● To do: Instruction for the data below: set down exactly the lines from the line with "The purpose of" to the line with "1. Hardware Constraints", inclusive, and no others.

[Collected data entries]
◆ ◆ ◆ ◆ ◆ ◆ ◆

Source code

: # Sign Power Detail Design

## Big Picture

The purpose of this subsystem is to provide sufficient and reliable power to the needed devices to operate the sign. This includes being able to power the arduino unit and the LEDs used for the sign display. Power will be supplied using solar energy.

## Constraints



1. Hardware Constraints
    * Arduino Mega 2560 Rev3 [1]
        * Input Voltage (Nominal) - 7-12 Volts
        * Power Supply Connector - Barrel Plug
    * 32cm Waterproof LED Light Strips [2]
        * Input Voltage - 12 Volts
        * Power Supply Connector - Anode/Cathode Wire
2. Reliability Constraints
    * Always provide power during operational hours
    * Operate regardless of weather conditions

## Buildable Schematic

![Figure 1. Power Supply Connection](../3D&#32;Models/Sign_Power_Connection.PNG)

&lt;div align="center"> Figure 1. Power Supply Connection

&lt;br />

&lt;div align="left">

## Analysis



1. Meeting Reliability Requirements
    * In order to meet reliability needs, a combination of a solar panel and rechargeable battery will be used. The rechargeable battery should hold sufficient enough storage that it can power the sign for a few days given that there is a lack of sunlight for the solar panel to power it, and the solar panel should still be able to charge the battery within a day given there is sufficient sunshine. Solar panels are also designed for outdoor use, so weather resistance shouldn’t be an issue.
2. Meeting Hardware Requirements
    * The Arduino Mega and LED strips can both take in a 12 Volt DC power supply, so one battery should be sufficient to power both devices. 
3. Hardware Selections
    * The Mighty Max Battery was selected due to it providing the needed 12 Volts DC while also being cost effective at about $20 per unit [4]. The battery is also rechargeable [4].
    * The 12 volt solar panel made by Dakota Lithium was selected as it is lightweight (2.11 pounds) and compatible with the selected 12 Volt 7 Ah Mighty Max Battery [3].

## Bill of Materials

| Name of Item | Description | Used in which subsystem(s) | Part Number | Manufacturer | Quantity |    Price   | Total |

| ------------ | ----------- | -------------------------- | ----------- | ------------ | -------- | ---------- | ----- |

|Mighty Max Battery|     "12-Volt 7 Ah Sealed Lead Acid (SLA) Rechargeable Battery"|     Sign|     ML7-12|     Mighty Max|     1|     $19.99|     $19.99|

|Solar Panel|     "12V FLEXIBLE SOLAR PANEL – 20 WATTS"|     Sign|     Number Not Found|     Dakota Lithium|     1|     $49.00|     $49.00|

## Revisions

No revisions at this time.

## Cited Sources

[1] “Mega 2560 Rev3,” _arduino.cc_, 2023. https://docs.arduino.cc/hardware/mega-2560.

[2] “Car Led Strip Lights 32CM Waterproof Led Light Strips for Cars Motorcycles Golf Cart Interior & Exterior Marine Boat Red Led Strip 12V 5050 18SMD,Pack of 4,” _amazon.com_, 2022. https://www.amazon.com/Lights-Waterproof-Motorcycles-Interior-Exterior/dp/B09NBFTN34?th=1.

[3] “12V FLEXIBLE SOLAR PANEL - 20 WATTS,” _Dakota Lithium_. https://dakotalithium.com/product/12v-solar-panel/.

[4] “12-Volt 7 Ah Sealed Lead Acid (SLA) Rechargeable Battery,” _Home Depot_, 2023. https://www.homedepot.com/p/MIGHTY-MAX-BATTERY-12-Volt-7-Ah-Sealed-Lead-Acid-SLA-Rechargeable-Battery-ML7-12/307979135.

◆ ◆ ◆ ◆ ◆ ◆ ◆

● Answer below:
The purpose of this subsystem is to provide sufficient and reliable power to the needed devices to operate the sign. This includes being able to power the arduino unit and the LEDs used for the sign display. Power will be supplied using solar energy.

## Constraints



1. Hardware Constraints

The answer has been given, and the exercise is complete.